■ Data for the task:
_ _ _ _
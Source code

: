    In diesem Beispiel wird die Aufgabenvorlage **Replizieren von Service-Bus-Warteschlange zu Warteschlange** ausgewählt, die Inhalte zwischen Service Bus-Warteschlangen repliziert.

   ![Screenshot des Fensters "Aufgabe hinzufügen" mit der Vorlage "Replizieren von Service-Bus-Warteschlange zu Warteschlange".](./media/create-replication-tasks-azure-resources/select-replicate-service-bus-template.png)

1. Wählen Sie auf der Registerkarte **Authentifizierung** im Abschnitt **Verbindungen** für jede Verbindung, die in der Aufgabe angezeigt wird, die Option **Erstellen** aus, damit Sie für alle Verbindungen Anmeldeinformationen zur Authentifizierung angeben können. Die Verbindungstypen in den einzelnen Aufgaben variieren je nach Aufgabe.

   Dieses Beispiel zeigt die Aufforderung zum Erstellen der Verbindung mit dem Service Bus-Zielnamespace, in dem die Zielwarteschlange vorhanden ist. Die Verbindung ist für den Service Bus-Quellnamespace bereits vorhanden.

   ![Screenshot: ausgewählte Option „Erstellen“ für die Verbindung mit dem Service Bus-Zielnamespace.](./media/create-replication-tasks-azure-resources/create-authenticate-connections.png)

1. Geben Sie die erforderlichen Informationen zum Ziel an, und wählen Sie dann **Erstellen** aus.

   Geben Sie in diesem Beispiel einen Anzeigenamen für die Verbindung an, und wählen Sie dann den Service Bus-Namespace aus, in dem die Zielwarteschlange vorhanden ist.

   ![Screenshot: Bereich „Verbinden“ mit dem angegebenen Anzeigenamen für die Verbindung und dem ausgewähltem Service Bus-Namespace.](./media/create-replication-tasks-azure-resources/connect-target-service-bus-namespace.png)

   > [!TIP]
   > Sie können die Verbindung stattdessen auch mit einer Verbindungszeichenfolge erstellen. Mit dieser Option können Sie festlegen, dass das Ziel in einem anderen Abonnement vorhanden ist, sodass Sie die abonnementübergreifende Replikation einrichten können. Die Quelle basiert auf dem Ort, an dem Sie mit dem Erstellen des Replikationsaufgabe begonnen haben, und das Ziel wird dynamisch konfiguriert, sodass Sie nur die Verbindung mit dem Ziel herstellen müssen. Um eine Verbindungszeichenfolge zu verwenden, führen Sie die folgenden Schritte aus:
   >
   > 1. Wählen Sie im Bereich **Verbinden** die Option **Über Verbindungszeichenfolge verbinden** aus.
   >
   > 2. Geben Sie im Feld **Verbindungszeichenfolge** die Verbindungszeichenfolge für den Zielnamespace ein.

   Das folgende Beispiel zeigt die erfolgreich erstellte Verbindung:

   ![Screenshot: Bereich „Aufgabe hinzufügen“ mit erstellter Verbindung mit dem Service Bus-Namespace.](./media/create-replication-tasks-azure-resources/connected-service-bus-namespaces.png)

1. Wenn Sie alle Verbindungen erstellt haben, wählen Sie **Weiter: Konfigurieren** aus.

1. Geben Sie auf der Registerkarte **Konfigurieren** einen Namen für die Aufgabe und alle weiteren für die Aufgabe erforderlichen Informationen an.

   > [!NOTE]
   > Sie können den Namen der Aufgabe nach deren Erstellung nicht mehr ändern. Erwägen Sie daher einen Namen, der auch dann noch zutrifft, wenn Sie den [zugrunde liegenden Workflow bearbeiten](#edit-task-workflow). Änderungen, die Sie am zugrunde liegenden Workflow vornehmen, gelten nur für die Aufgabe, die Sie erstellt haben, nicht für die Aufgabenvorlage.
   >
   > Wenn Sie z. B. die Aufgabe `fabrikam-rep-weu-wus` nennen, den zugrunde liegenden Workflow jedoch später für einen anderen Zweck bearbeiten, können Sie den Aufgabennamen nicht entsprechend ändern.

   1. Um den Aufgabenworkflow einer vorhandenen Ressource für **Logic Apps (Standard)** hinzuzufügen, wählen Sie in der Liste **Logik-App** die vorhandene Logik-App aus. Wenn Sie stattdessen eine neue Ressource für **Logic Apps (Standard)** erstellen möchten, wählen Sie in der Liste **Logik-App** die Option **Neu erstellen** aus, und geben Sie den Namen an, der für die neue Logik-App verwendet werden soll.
_ _ _ _
■ Task to carry out:
Everything above from the line containing "Verbindungszeichenfolge verbinden** aus." down to the line containing "Das folgende Beispiel" is to be transcribed exactly, with both of those lines included and nothing else added.

■ Exercise output:
   > 1. Wählen Sie im Bereich **Verbinden** die Option **Über Verbindungszeichenfolge verbinden** aus.
   >
   > 2. Geben Sie im Feld **Verbindungszeichenfolge** die Verbindungszeichenfolge für den Zielnamespace ein.

   Das folgende Beispiel zeigt die erfolgreich erstellte Verbindung:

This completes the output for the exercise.